─── Supplied records

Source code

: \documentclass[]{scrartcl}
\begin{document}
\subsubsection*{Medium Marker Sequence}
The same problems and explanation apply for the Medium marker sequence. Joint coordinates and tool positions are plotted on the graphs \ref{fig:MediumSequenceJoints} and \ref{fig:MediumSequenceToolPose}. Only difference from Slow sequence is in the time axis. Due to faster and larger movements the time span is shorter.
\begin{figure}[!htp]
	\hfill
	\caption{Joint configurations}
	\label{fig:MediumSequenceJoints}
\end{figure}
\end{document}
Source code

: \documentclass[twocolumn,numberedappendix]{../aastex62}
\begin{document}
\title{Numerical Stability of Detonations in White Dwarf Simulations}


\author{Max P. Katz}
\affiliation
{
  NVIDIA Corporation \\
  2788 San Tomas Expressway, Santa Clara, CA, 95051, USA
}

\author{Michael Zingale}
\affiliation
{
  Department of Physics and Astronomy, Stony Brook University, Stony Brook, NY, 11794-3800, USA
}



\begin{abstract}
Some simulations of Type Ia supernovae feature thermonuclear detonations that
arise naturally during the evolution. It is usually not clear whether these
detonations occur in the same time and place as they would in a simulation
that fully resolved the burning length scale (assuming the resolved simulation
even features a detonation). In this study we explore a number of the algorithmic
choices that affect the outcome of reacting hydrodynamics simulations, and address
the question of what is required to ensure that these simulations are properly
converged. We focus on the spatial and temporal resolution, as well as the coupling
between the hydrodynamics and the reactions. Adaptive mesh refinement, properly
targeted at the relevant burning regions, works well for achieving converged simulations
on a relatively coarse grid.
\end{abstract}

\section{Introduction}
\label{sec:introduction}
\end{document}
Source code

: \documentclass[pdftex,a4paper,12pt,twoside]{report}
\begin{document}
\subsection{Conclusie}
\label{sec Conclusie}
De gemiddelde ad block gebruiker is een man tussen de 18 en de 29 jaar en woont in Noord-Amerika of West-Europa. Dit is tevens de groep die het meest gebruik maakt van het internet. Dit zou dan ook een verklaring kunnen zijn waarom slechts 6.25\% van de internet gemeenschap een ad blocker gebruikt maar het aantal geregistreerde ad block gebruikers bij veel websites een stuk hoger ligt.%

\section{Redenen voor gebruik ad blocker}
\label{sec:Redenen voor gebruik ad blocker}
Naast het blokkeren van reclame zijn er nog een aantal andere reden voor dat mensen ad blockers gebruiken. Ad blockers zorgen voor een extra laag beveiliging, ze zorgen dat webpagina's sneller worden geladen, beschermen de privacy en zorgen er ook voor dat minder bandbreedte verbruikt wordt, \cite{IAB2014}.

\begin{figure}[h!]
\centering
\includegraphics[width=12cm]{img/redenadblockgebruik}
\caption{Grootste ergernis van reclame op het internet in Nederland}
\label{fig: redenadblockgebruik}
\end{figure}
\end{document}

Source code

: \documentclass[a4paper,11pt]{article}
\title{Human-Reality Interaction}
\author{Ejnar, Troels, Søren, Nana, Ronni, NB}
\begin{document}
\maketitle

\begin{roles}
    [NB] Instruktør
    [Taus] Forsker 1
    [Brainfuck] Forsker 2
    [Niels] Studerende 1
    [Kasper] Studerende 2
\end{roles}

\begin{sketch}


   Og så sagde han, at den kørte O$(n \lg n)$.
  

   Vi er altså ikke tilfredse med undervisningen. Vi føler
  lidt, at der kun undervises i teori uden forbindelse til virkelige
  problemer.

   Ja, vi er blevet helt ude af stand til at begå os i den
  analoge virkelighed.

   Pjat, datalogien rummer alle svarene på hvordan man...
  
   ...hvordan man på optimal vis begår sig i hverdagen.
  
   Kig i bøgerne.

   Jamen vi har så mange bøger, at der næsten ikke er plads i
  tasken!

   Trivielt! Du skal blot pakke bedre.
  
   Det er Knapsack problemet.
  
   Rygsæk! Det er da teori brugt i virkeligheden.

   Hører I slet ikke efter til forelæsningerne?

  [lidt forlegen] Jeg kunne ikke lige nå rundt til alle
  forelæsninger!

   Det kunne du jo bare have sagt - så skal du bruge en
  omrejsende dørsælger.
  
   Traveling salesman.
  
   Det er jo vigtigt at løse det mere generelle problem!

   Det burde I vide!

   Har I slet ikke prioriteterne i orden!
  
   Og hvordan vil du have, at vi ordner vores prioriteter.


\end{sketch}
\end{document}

──────
─── Supplied records

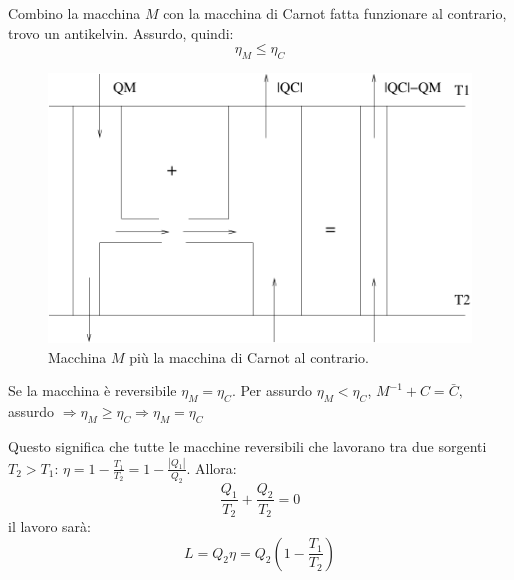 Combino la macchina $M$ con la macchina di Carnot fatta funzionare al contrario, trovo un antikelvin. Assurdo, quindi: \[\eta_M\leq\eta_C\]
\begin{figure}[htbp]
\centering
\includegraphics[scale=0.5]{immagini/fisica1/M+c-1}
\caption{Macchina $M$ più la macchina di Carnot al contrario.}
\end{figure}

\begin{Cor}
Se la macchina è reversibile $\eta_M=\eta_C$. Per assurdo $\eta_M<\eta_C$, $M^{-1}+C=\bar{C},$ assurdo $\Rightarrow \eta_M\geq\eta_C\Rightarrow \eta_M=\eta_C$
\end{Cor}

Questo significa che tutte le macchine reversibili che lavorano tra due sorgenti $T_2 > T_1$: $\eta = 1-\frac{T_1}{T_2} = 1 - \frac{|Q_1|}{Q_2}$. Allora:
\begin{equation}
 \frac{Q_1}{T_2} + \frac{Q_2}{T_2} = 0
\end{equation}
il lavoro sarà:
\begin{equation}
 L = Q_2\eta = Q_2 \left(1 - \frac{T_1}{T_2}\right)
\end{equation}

──────

» **What is expected**
Which of the lines above carry the string "redenadblockgebruik"? Copy every one.

» **Output below**
\includegraphics[width=12cm]{img/redenadblockgebruik}
\label{fig: redenadblockgebruik}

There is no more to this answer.